Top of LISTED RECORDS

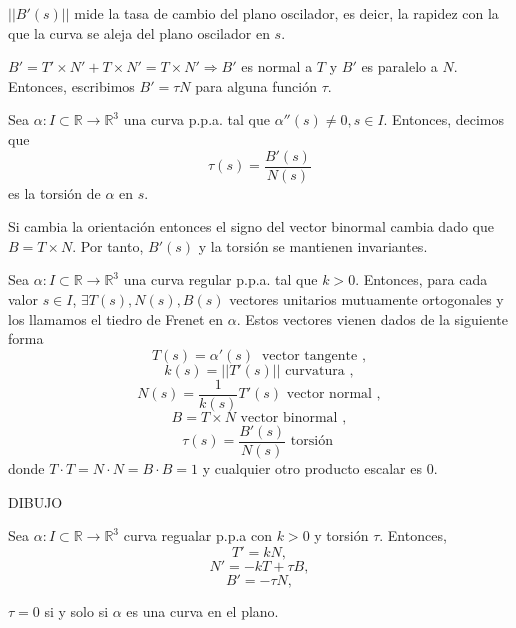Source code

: \begin{obs}
  $||B'(s)||$ mide la tasa de cambio del plano oscilador, es deicr, la rapidez con la que la curva se aleja del plano oscilador en $s$.
\end{obs}

\begin{note}
  $B' = T' \times N' + T \times N' = T \times N' \Rightarrow B'$ es normal a $T$ y $B'$ es paralelo a $N$. Entonces, escribimos $B' = \tau N$ para alguna función $\tau$.
\end{note}

\begin{defn}[Torsión]
  Sea $\alpha  : I \subset \mathbb{R} \to \mathbb{R}^{3}$ una curva p.p.a. tal que $\alpha''(s) \neq 0, s \in I$. Entonces, decimos que
  \[
    \tau(s) = \frac{B'(s)}{N(s)}
  \]
  es la torsión de $\alpha$ en $s$.
\end{defn}

\begin{obs}
  Si cambia la orientación entonces el signo del vector binormal cambia dado que $B = T \times N$. Por tanto, $B'(s)$ y la torsión se mantienen invariantes. 
\end{obs}

\begin{defn}
  Sea $\alpha  : I \subset \mathbb{R} \to \mathbb{R}^{3}$ una curva regular p.p.a. tal que $k>0$. Entonces, para cada valor $s \in I$, $\exists T(s), N(s), B(s)$ vectores unitarios mutuamente ortogonales y los llamamos el tiedro de Frenet en $\alpha$. Estos vectores vienen dados de la siguiente forma
  \[ 
    T(s) = \alpha'(s) \ \text{ vector tangente } ,
  \] 
  \[ 
    k(s) = ||T'(s)||  \text{ curvatura } ,
  \] 
  \[ 
    N(s) = \frac{1}{k(s)}T'(s)  \text{ vector normal } ,
  \]
  \[ 
    B = T \times N  \text{ vector binormal } ,
  \] 
  \[ 
    \tau(s) = \frac{B'(s)}{N(s)}  \text{ torsión } 
  \] 
  donde $T \cdot T = N \cdot N = B \cdot B = 1$ y cualquier otro producto escalar es $0$.
\end{defn}

DIBUJO

\begin{defn}
  Sea $\alpha  : I \subset \mathbb{R} \to \mathbb{R}^{3}$ curva regualar p.p.a con $k>0$ y torsión $\tau$. Entonces, 
  \[ 
    T' = kN, 
  \] 
  \[ 
    N' = -kT + \tau B,
  \] 
  \[ 
    B' = -\tau N,
  \] 
\end{defn}

\begin{prop}
  $\tau = 0$ si y solo si $\alpha$ es una curva en el plano.
\end{prop}

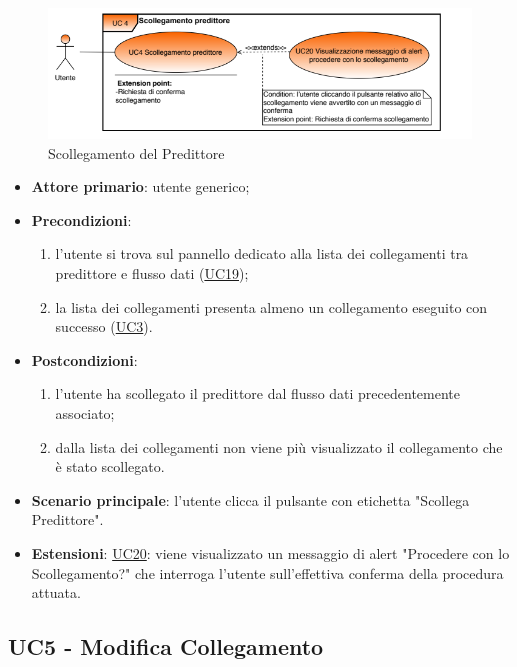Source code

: 		\begin{figure}[H]
		\centering
		\includegraphics[scale=0.80]{../Analisi_dei_requisiti/img/Diagrammi_UML/UC4_Scollegamento_predittore.png}
		\caption{Scollegamento del Predittore}
		\end{figure}	

		\begin{itemize}
			\item\textbf{Attore primario}: utente generico;
			\item\textbf{Precondizioni}:
				\begin{enumerate}
					\item l'utente si trova sul pannello dedicato alla lista dei collegamenti tra predittore e flusso dati (\hyperref[par:UC19]{UC19});
					\item la lista dei collegamenti presenta almeno un collegamento eseguito con successo (\hyperref[par:UC3]{UC3}).
				\end{enumerate}
			\item\textbf{Postcondizioni}:
				\begin{enumerate}
					\item l’utente ha scollegato il predittore dal flusso dati precedentemente associato;
					\item dalla lista dei collegamenti non viene più visualizzato il collegamento che è stato scollegato.
				\end{enumerate}
			\item\textbf{Scenario principale}: l'utente clicca il pulsante con etichetta "Scollega Predittore".
			\item\textbf{Estensioni}: \hyperref[par:UC20]{UC20}: viene visualizzato un messaggio di alert "Procedere con lo Scollegamento?" che interroga l'utente sull'effettiva conferma della procedura attuata.
		\end{itemize}	


	\label{par:UC5}
	\subsection{UC5 - Modifica Collegamento}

Bottom of LISTED RECORDS

TASK ITEM - Retype the data above as given, letting no picture into the copy.

WORKED SOLUTION -
Source code

: \begin{obs}
  $||B'(s)||$ mide la tasa de cambio del plano oscilador, es deicr, la rapidez con la que la curva se aleja del plano oscilador en $s$.
\end{obs}

\begin{note}
  $B' = T' \times N' + T \times N' = T \times N' \Rightarrow B'$ es normal a $T$ y $B'$ es paralelo a $N$. Entonces, escribimos $B' = \tau N$ para alguna función $\tau$.
\end{note}

\begin{defn}[Torsión]
  Sea $\alpha  : I \subset \mathbb{R} \to \mathbb{R}^{3}$ una curva p.p.a. tal que $\alpha''(s) \neq 0, s \in I$. Entonces, decimos que
  \[
    \tau(s) = \frac{B'(s)}{N(s)}
  \]
  es la torsión de $\alpha$ en $s$.
\end{defn}

\begin{obs}
  Si cambia la orientación entonces el signo del vector binormal cambia dado que $B = T \times N$. Por tanto, $B'(s)$ y la torsión se mantienen invariantes. 
\end{obs}

\begin{defn}
  Sea $\alpha  : I \subset \mathbb{R} \to \mathbb{R}^{3}$ una curva regular p.p.a. tal que $k>0$. Entonces, para cada valor $s \in I$, $\exists T(s), N(s), B(s)$ vectores unitarios mutuamente ortogonales y los llamamos el tiedro de Frenet en $\alpha$. Estos vectores vienen dados de la siguiente forma
  \[ 
    T(s) = \alpha'(s) \ \text{ vector tangente } ,
  \] 
  \[ 
    k(s) = ||T'(s)||  \text{ curvatura } ,
  \] 
  \[ 
    N(s) = \frac{1}{k(s)}T'(s)  \text{ vector normal } ,
  \]
  \[ 
    B = T \times N  \text{ vector binormal } ,
  \] 
  \[ 
    \tau(s) = \frac{B'(s)}{N(s)}  \text{ torsión } 
  \] 
  donde $T \cdot T = N \cdot N = B \cdot B = 1$ y cualquier otro producto escalar es $0$.
\end{defn}

DIBUJO

\begin{defn}
  Sea $\alpha  : I \subset \mathbb{R} \to \mathbb{R}^{3}$ curva regualar p.p.a con $k>0$ y torsión $\tau$. Entonces, 
  \[ 
    T' = kN, 
  \] 
  \[ 
    N' = -kT + \tau B,
  \] 
  \[ 
    B' = -\tau N,
  \] 
\end{defn}

\begin{prop}
  $\tau = 0$ si y solo si $\alpha$ es una curva en el plano.
\end{prop}

Source code

: 		\begin{figure}[H]
		\centering
		\includegraphics[scale=0.80]{../Analisi_dei_requisiti/img/Diagrammi_UML/UC4_Scollegamento_predittore.png}
		\caption{Scollegamento del Predittore}
		\end{figure}	

		\begin{itemize}
			\item\textbf{Attore primario}: utente generico;
			\item\textbf{Precondizioni}:
				\begin{enumerate}
					\item l'utente si trova sul pannello dedicato alla lista dei collegamenti tra predittore e flusso dati (\hyperref[par:UC19]{UC19});
					\item la lista dei collegamenti presenta almeno un collegamento eseguito con successo (\hyperref[par:UC3]{UC3}).
				\end{enumerate}
			\item\textbf{Postcondizioni}:
				\begin{enumerate}
					\item l’utente ha scollegato il predittore dal flusso dati precedentemente associato;
					\item dalla lista dei collegamenti non viene più visualizzato il collegamento che è stato scollegato.
				\end{enumerate}
			\item\textbf{Scenario principale}: l'utente clicca il pulsante con etichetta "Scollega Predittore".
			\item\textbf{Estensioni}: \hyperref[par:UC20]{UC20}: viene visualizzato un messaggio di alert "Procedere con lo Scollegamento?" che interroga l'utente sull'effettiva conferma della procedura attuata.
		\end{itemize}	


	\label{par:UC5}
	\subsection{UC5 - Modifica Collegamento}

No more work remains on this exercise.